En Bluefields es común escuchar que las direcciones de las familias krioles o afrodescendientes radicadas en Managua, hagan referencia a Ciudad Jardín, Bello Horizonte, Santa Rosa, Campo Bruce, Ducualí, entre otros sitios en los que en los últimos 30 años se han posicionado los costeños y han creado sitios propios para mantener su cultura.

Oficinas de iglesias, universidades, ONG, gobiernos autónomos, iglesias, bares, restaurantes y hasta discotecas son parte de la gama de negocios que los costeños están desarrollando en el Pacífico nicaragüense, especialmente en Managua.

George Henríquez, coordinador de la Kriol Organization of Nicaragua (Konic) u Organización Kriol de Nicaragua, dijo que varias familias afrodescendientes han dejado la Costa en busca de mejores oportunidades, y esto está desagregando a la comunidad negra.

“La mayoría está en Managua.
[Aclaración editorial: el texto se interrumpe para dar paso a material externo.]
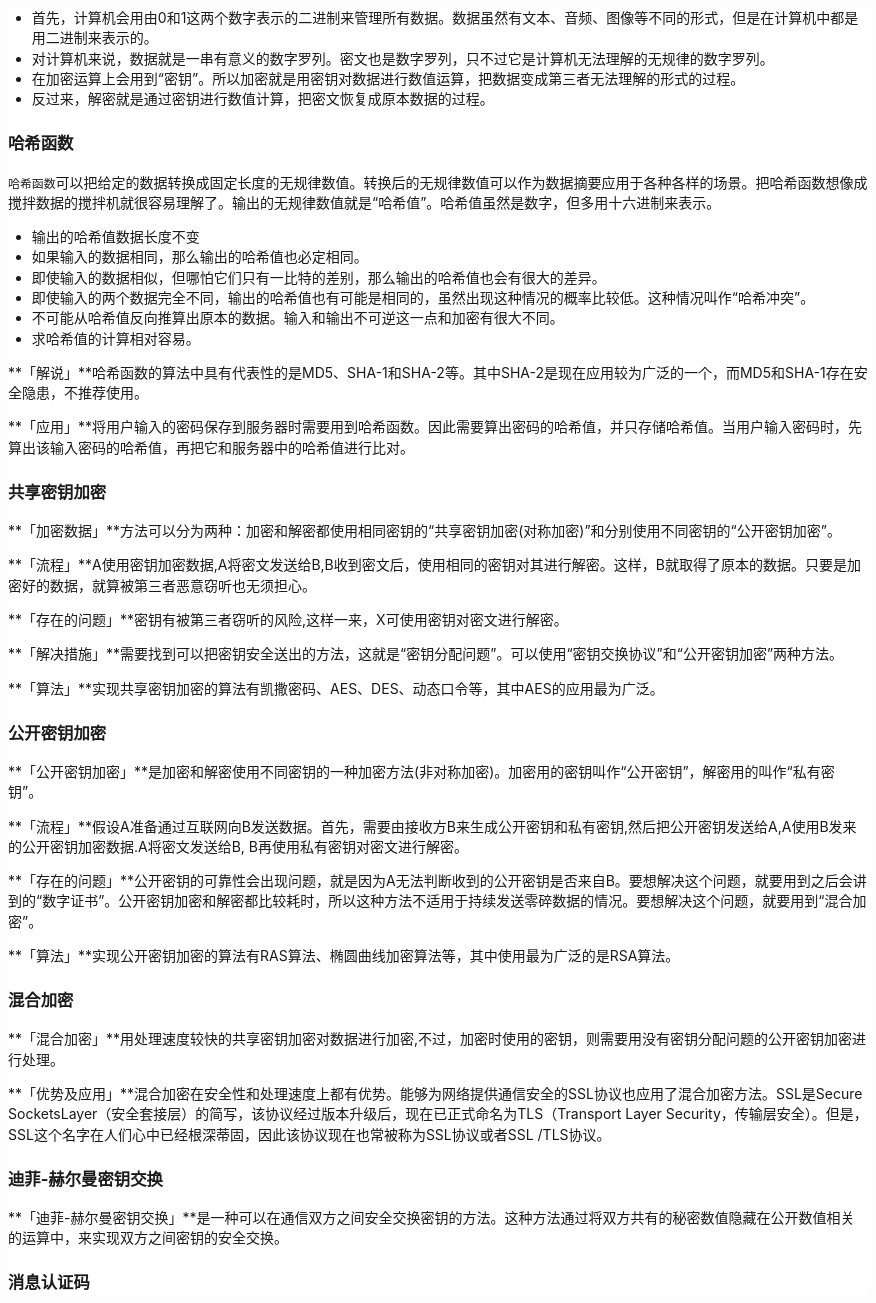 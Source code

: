 - 首先，计算机会用由0和1这两个数字表示的二进制来管理所有数据。数据虽然有文本、音频、图像等不同的形式，但是在计算机中都是用二进制来表示的。
- 对计算机来说，数据就是一串有意义的数字罗列。密文也是数字罗列，只不过它是计算机无法理解的无规律的数字罗列。
- 在加密运算上会用到“密钥”。所以加密就是用密钥对数据进行数值运算，把数据变成第三者无法理解的形式的过程。
- 反过来，解密就是通过密钥进行数值计算，把密文恢复成原本数据的过程。

### 哈希函数

  `哈希函数`可以把给定的数据转换成固定长度的无规律数值。转换后的无规律数值可以作为数据摘要应用于各种各样的场景。把哈希函数想像成搅拌数据的搅拌机就很容易理解了。输出的无规律数值就是“哈希值”。哈希值虽然是数字，但多用十六进制来表示。

- 输出的哈希值数据长度不变
- 如果输入的数据相同，那么输出的哈希值也必定相同。
- 即使输入的数据相似，但哪怕它们只有一比特的差别，那么输出的哈希值也会有很大的差异。
- 即使输入的两个数据完全不同，输出的哈希值也有可能是相同的，虽然出现这种情况的概率比较低。这种情况叫作“哈希冲突”。
- 不可能从哈希值反向推算出原本的数据。输入和输出不可逆这一点和加密有很大不同。
- 求哈希值的计算相对容易。

**「解说」**哈希函数的算法中具有代表性的是MD5、SHA-1和SHA-2等。其中SHA-2是现在应用较为广泛的一个，而MD5和SHA-1存在安全隐患，不推荐使用。

**「应用」**将用户输入的密码保存到服务器时需要用到哈希函数。因此需要算出密码的哈希值，并只存储哈希值。当用户输入密码时，先算出该输入密码的哈希值，再把它和服务器中的哈希值进行比对。

### 共享密钥加密

**「加密数据」**方法可以分为两种：加密和解密都使用相同密钥的“共享密钥加密(对称加密)”和分别使用不同密钥的“公开密钥加密”。

**「流程」**A使用密钥加密数据,A将密文发送给B,B收到密文后，使用相同的密钥对其进行解密。这样，B就取得了原本的数据。只要是加密好的数据，就算被第三者恶意窃听也无须担心。

**「存在的问题」**密钥有被第三者窃听的风险,这样一来，X可使用密钥对密文进行解密。

**「解决措施」**需要找到可以把密钥安全送出的方法，这就是“密钥分配问题”。可以使用“密钥交换协议”和“公开密钥加密”两种方法。

**「算法」**实现共享密钥加密的算法有凯撒密码、AES、DES、动态口令等，其中AES的应用最为广泛。

### 公开密钥加密

**「公开密钥加密」**是加密和解密使用不同密钥的一种加密方法(非对称加密)。加密用的密钥叫作“公开密钥”，解密用的叫作“私有密钥”。

**「流程」**假设A准备通过互联网向B发送数据。首先，需要由接收方B来生成公开密钥和私有密钥,然后把公开密钥发送给A,A使用B发来的公开密钥加密数据.A将密文发送给B, B再使用私有密钥对密文进行解密。

**「存在的问题」**公开密钥的可靠性会出现问题，就是因为A无法判断收到的公开密钥是否来自B。要想解决这个问题，就要用到之后会讲到的“数字证书”。公开密钥加密和解密都比较耗时，所以这种方法不适用于持续发送零碎数据的情况。要想解决这个问题，就要用到“混合加密”。

**「算法」**实现公开密钥加密的算法有RAS算法、椭圆曲线加密算法等，其中使用最为广泛的是RSA算法。

### 混合加密

**「混合加密」**用处理速度较快的共享密钥加密对数据进行加密,不过，加密时使用的密钥，则需要用没有密钥分配问题的公开密钥加密进行处理。

**「优势及应用」**混合加密在安全性和处理速度上都有优势。能够为网络提供通信安全的SSL协议也应用了混合加密方法。SSL是Secure SocketsLayer（安全套接层）的简写，该协议经过版本升级后，现在已正式命名为TLS（Transport Layer Security，传输层安全）。但是，SSL这个名字在人们心中已经根深蒂固，因此该协议现在也常被称为SSL协议或者SSL /TLS协议。

### 迪菲-赫尔曼密钥交换

**「迪菲-赫尔曼密钥交换」**是一种可以在通信双方之间安全交换密钥的方法。这种方法通过将双方共有的秘密数值隐藏在公开数值相关的运算中，来实现双方之间密钥的安全交换。

### 消息认证码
Muchos mantienen su conexión con sus comunidades, especialmente con Bluefields, pero vemos que cada año muchos jóvenes están viajando a Managua a través de los call center y otras empresas que están ofreciéndoles empleos, y están dejando nuestra región”, agregó Henríquez.

Mantener identidad étnica

Para contrarrestar la homogenización cultural mestiza y que la comunidad afro mantenga intangible su identidad cultural, el gobierno comunal creole de Bluefields, a través de fondos del Fondo de Población de las Naciones Unidas, Unfpa, está ejecutando el proyecto Organización de Afrodescendientes Emigrantes del Atlántico al Pacífico, que busca visibilizar la población del Caribe e incidir en la creación de políticas públicas de protección a esta comunidad.

“Se trata de promover beneficios, especialmente para jóvenes y mujeres a través de la Ley 28 o Ley de Autonomía, o la Ley de Demarcación Territorial y los diferentes instrumentos y mecanismos nacionales e internacionales que protegen a los pueblos afrodescendientes, impulsando de esta manera el fortalecimiento al proceso autonómico, la demarcación y titulación de nuestros territorios y el empoderamiento de jóvenes y mujeres”, dijo Henríquez.
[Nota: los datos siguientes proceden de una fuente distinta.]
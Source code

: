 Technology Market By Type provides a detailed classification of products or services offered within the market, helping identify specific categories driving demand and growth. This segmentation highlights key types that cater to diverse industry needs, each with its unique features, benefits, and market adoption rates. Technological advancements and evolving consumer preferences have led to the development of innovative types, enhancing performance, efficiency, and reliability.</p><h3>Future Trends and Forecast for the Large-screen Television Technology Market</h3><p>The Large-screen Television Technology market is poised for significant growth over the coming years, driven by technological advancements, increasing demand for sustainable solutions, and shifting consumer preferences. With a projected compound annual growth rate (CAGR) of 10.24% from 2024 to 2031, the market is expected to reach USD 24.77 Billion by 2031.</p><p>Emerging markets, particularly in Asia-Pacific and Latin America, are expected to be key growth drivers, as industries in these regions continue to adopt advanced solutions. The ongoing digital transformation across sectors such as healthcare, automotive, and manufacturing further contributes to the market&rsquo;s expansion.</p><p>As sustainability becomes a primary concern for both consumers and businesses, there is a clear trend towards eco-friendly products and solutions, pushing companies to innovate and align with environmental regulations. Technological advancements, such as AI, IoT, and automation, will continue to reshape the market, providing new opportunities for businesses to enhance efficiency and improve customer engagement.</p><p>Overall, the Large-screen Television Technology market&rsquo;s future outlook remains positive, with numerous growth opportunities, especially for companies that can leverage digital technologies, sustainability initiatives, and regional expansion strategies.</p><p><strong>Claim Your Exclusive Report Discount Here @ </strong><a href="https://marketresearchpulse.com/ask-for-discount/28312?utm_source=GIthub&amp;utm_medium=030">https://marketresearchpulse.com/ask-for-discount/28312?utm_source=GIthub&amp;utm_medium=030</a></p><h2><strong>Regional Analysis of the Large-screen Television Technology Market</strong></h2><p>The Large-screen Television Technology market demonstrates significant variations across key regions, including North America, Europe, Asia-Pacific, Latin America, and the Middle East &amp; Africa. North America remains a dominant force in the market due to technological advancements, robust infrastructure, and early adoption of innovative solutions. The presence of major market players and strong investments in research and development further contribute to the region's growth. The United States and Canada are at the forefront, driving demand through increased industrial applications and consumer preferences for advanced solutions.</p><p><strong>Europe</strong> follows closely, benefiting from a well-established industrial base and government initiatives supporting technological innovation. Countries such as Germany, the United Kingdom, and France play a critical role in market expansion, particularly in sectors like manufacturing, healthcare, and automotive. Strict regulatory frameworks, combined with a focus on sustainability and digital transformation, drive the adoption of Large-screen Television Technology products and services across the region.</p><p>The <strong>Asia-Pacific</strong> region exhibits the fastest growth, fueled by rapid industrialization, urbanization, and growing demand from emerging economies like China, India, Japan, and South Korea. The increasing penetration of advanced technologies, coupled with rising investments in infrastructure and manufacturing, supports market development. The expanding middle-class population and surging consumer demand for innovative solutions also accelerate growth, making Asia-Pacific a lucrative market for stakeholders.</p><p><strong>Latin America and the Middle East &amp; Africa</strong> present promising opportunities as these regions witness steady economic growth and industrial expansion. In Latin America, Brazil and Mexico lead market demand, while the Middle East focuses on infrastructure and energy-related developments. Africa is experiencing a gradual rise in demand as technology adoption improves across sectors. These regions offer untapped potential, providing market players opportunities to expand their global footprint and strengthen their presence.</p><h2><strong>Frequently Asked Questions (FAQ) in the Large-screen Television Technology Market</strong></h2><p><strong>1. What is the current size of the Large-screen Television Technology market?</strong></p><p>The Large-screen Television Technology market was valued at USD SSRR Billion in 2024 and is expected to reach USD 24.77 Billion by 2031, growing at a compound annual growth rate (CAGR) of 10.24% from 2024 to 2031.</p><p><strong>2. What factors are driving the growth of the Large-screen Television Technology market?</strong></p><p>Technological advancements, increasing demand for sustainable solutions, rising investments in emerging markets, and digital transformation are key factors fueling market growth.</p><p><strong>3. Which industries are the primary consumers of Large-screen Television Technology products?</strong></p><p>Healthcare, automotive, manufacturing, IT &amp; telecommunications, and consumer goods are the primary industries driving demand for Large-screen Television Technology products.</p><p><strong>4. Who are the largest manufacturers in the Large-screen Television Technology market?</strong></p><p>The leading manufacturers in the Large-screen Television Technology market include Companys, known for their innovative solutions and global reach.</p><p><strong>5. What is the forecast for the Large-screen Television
Los organizadores del proyecto trabajan con jóvenes entre los 25 y 35 años, y en el primer taller han abordado temáticas referentes a la población afrodescendiente en las Américas y sus aportes a la humanidad, tales como la situación de vulnerabilidad en el colectivo, la discriminación, el racismo, identidades y culturas en el Atlántico nicaragüense, entre otras.